» **ACTION ITEM**
Copy the data exactly. Images are the one exception.

[Source data]
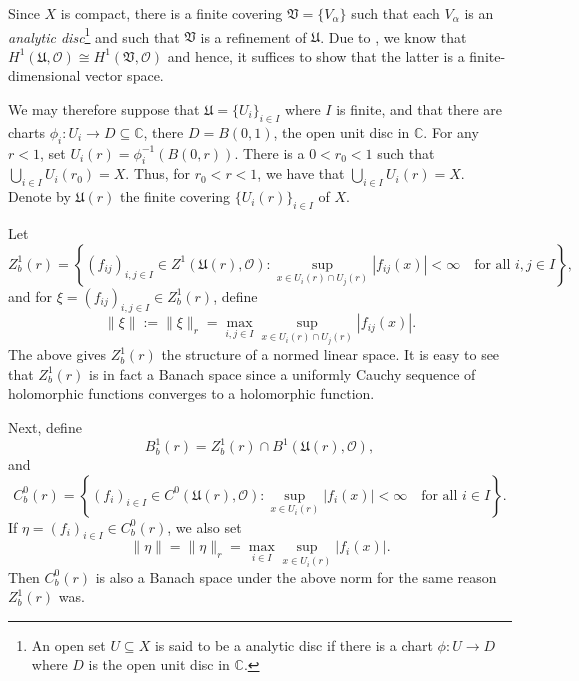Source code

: \documentclass[10pt]{article}
\theoremstyle{thmstyle}
\theoremstyle{defstyle}
\newcommand{\bbC}{\mathbb{C}}
\newcommand{\frakU}{\mathfrak{U}}
\newcommand{\frakV}{\mathfrak{V}}
\newcommand{\scrO}{\mathscr{O}} %
\begin{document}
Since $X$ is compact, there is a finite covering $\frakV = \{V_\alpha\}$ such that each $V_\alpha$ is an \emph{analytic disc}\footnote{An open set $U\subseteq X$ is said to be a analytic disc if there is a chart $\phi: U\to D$ where $D$ is the open unit disc in $\bbC$.} and such that $\frakV$ is a refinement of $\frakU$. Due to , we know that $H^1(\frakU,\scrO)\cong H^1(\frakV,\scrO)$ and hence, it suffices to show that the latter is a finite-dimensional vector space.

We may therefore suppose that $\frakU = \{U_i\}_{i\in I}$ where $I$ is finite, and that there are charts $\phi_i: U_i\to D\subseteq\bbC$, there $D = B(0, 1)$, the open unit disc in $\bbC$. For any $r < 1$, set $U_i(r) = \phi_i^{-1}\left(B(0, r)\right)$. There is a $0 < r_0 < 1$ such that $\bigcup_{i\in I} U_i(r_0) = X$. Thus, for $r_0 < r < 1$, we have that $\bigcup_{i\in I} U_i(r) = X$. Denote by $\frakU(r)$ the finite covering $\{U_i(r)\}_{i\in I}$ of $X$.

Let 
\begin{equation*}
    Z_b^1(r) = \left\{(f_{ij})_{i,j\in I}\in Z^1(\frakU(r),\scrO)\colon \sup_{x\in U_i(r)\cap U_j(r)}|f_{ij}(x)| < \infty\quad\text{for all }i,j\in I\right\},
\end{equation*}
and for $\xi = (f_{ij})_{i,j\in I}\in Z^1_b(r)$, define 
\begin{equation*}
    \|\xi\| := \|\xi\|_r = \max_{i,j\in I}\sup_{x\in U_i(r)\cap U_j(r)}|f_{ij}(x)|.
\end{equation*}
The above gives $Z^1_b(r)$ the structure of a normed linear space. It is easy to see that $Z^1_b(r)$ is in fact a Banach space since a uniformly Cauchy sequence of holomorphic functions converges to a holomorphic function.

Next, define 
\begin{equation*}
    B^1_b(r) = Z^1_b(r)\cap B^1(\frakU(r), \scrO),
\end{equation*}
and 
\begin{equation*}
    C^0_b(r) = \left\{(f_i)_{i\in I}\in C^0(\frakU(r),\scrO)\colon \sup_{x\in U_i(r)}|f_i(x)| < \infty\quad\text{for all }i\in I\right\}.
\end{equation*}
If $\eta = (f_i)_{i\in I}\in C^0_b(r)$, we also set 
\begin{equation*}
    \|\eta\| = \|\eta\|_r = \max_{i\in I}\sup_{x\in U_i(r)}|f_i(x)|.
\end{equation*}
Then $C_b^0(r)$ is also a Banach space under the above norm for the same reason $Z^1_b(r)$ was.
\end{document}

» **RESULT OF THE TASK**
Source code

: \documentclass[10pt]{article}
\theoremstyle{thmstyle}
\theoremstyle{defstyle}
\newcommand{\bbC}{\mathbb{C}}
\newcommand{\frakU}{\mathfrak{U}}
\newcommand{\frakV}{\mathfrak{V}}
\newcommand{\scrO}{\mathscr{O}} %
\begin{document}
Since $X$ is compact, there is a finite covering $\frakV = \{V_\alpha\}$ such that each $V_\alpha$ is an \emph{analytic disc}\footnote{An open set $U\subseteq X$ is said to be a analytic disc if there is a chart $\phi: U\to D$ where $D$ is the open unit disc in $\bbC$.} and such that $\frakV$ is a refinement of $\frakU$. Due to , we know that $H^1(\frakU,\scrO)\cong H^1(\frakV,\scrO)$ and hence, it suffices to show that the latter is a finite-dimensional vector space.

We may therefore suppose that $\frakU = \{U_i\}_{i\in I}$ where $I$ is finite, and that there are charts $\phi_i: U_i\to D\subseteq\bbC$, there $D = B(0, 1)$, the open unit disc in $\bbC$. For any $r < 1$, set $U_i(r) = \phi_i^{-1}\left(B(0, r)\right)$. There is a $0 < r_0 < 1$ such that $\bigcup_{i\in I} U_i(r_0) = X$. Thus, for $r_0 < r < 1$, we have that $\bigcup_{i\in I} U_i(r) = X$. Denote by $\frakU(r)$ the finite covering $\{U_i(r)\}_{i\in I}$ of $X$.

Let 
\begin{equation*}
    Z_b^1(r) = \left\{(f_{ij})_{i,j\in I}\in Z^1(\frakU(r),\scrO)\colon \sup_{x\in U_i(r)\cap U_j(r)}|f_{ij}(x)| < \infty\quad\text{for all }i,j\in I\right\},
\end{equation*}
and for $\xi = (f_{ij})_{i,j\in I}\in Z^1_b(r)$, define 
\begin{equation*}
    \|\xi\| := \|\xi\|_r = \max_{i,j\in I}\sup_{x\in U_i(r)\cap U_j(r)}|f_{ij}(x)|.
\end{equation*}
The above gives $Z^1_b(r)$ the structure of a normed linear space. It is easy to see that $Z^1_b(r)$ is in fact a Banach space since a uniformly Cauchy sequence of holomorphic functions converges to a holomorphic function.

Next, define 
\begin{equation*}
    B^1_b(r) = Z^1_b(r)\cap B^1(\frakU(r), \scrO),
\end{equation*}
and 
\begin{equation*}
    C^0_b(r) = \left\{(f_i)_{i\in I}\in C^0(\frakU(r),\scrO)\colon \sup_{x\in U_i(r)}|f_i(x)| < \infty\quad\text{for all }i\in I\right\}.
\end{equation*}
If $\eta = (f_i)_{i\in I}\in C^0_b(r)$, we also set 
\begin{equation*}
    \|\eta\| = \|\eta\|_r = \max_{i\in I}\sup_{x\in U_i(r)}|f_i(x)|.
\end{equation*}
Then $C_b^0(r)$ is also a Banach space under the above norm for the same reason $Z^1_b(r)$ was.
\end{document}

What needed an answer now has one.